Дверь автобуса была открыта. Он вошел. Под башмаками заскрипело стекло. Он продвинулся чуть вглубь. Потом спросил: «Кхе…у… ть…» Прокашлялся и спросил еще раз: «Кто–нибудь есть живой?» Никто не отозвался. Внутри было тепло и что–то несильно дымилось. Николай стоял согнувшись. Он медленно сделал три шага вперед. Дальше было не пройти – мешали ДВП. Он развернулся и пошел назад. Под ногами увидел несколько долларовых купюр. Потом увидел тело Константина. Он нагнулся еще больше и его вырвало. Он заметил пояс, который был на Константине. Николай подошел к телу, медленно протянул руку и стал снимать пояс. У него были крепко стиснуты зубы. Тогда он услышал хрипение сзади себя. Неподвижно сидящая на сидении, женщина с разбитой грудью, вдавленной внутрь, тихо сипела, булькая, и смотрела на него. Она раскрывала рот. Изщ рта текла кровь. У Николая стали дрожать руки, он с трудом закончил снимать пояс. Потом повернулся и, смотря на женщину, пошел к выходу. Она не переставала сипеть и медленно провожала Николая глазами. Он вышел из автобуса, нагнулся, и его вырвало опять. Он подошел к своей машине, сел в нее и уехал.

Ночь была очень темная. Ехать было еще долго. Он включил радио. По радио слышалась классическая музыка. Николай выпрямил руку к приемнику, чтобы переключить, потом согнул ее обратно на руль. Слышалась виолончель. Она пиликала долго, прерывалась иногда взрывами оркестра, постепенно затихающими. Затем она пиликала еще и еще. Потом оркестр брякал опять, ускоряя ритм, и опять – подгоняя скрипку. Иногда она выскакивала и оркестр отступал. Николай слушал и смотрел на дорогу. Полоса бледно желтой краски тянулась к нему, мерно прерываясь чернотой асфальта.

Он приехал домой рано утром. Он не вошел сразу в дом, а пошел сначала в сарай, спрятал пояс под грязную тряпку, которой обычно покрывал замасленный мотор. Пояс выбивался из–под тряпки, поэтому он поправил его, так, чтобы не было видно.

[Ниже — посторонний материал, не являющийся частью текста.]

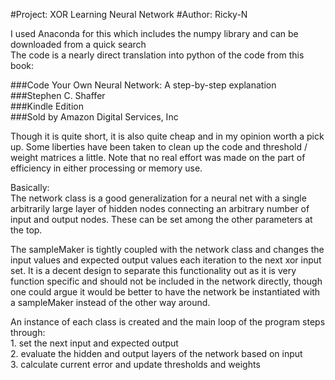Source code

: #Project: XOR Learning Neural Network
#Author: Ricky-N

I used Anaconda for this which includes the numpy library and can be downloaded from a quick search  
The code is a nearly direct translation into python of the code from this book:

###Code Your Own Neural Network: A step-by-step explanation  
###Stephen C. Shaffer  
###Kindle Edition  
###Sold by Amazon Digital Services, Inc  

Though it is quite short, it is also quite cheap and in my opinion worth a pick up.
Some liberties have been taken to clean up the code and threshold / weight matrices a little.
Note that no real effort was made on the part of efficiency in either processing or memory use.  

Basically:  
  The network class is a good generalization for a neural net with a single arbitrarily
  large layer of hidden nodes connecting an arbitrary number of input and output nodes.
  These can be set among the other parameters at the top.  

  The sampleMaker is tightly coupled with the network class and changes the input values
  and expected output values each iteration to the next xor input set. It is a decent
  design to separate this functionality out as it is very function specific and should
  not be included in the network directly, though one could argue it would be better to
  have the network be instantiated with a sampleMaker instead of the other way around.  

  An instance of each class is created and the main loop of the program steps through:  
    1. set the next input and expected output  
    2. evaluate the hidden and output layers of the network based on input  
    3. calculate current error and update thresholds and weights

Он вошел в дом, пошел к холодильнику, открыл и вытащил бутылку пива. Выпил ее всю одним залпом. Вышла почесывающаяся жена. Она сказала:

 – Пиво? Опять с утра?

Потом зевнула и, чеша ягодицу, пошла в туалет. Николай включил телевизор, положил ноги на диван. В телевизоре были новости. Показывали автобус, грузовик, много милиции. Шел дождь. Николай посмотрел в окно. Дождь еще сюда не добрался. Он выключил телевизор, выпил еще одну бутылку пива и пошел спать.

Через три часа он проснулся. Жены уже не было. Он встал и поехал в больницу. Подошел там к доктору и сказал:

– Мы нашли оставшиеся деньги.

Доктор очень удивился. Он спросил:

– Как?.. Все? Всю сумму?

– Да, – ответил Николай.

– Поздравляю, – доктор поднял брови, – после зайдете ко мне, вам надо кое-что подписать.

Потом медсестра пропустила его в палату. Там лежал мальчик. К нему тянулись всякие трубки. Николай подошел к нему, поздоровался, поцеловал в лоб и спросил:

– Мама еще не приходила?

– Нет, – ответил мальчик с усилием, – она на работе до пяти.

Николай кивнул в ответ, потом улыбнулся и сказал

– Ну что, братан, едем в Лондон?

– В Лондон? – на сером лице мальчика загорелись глаза.

– В Лондон – уверенно повторил Николай.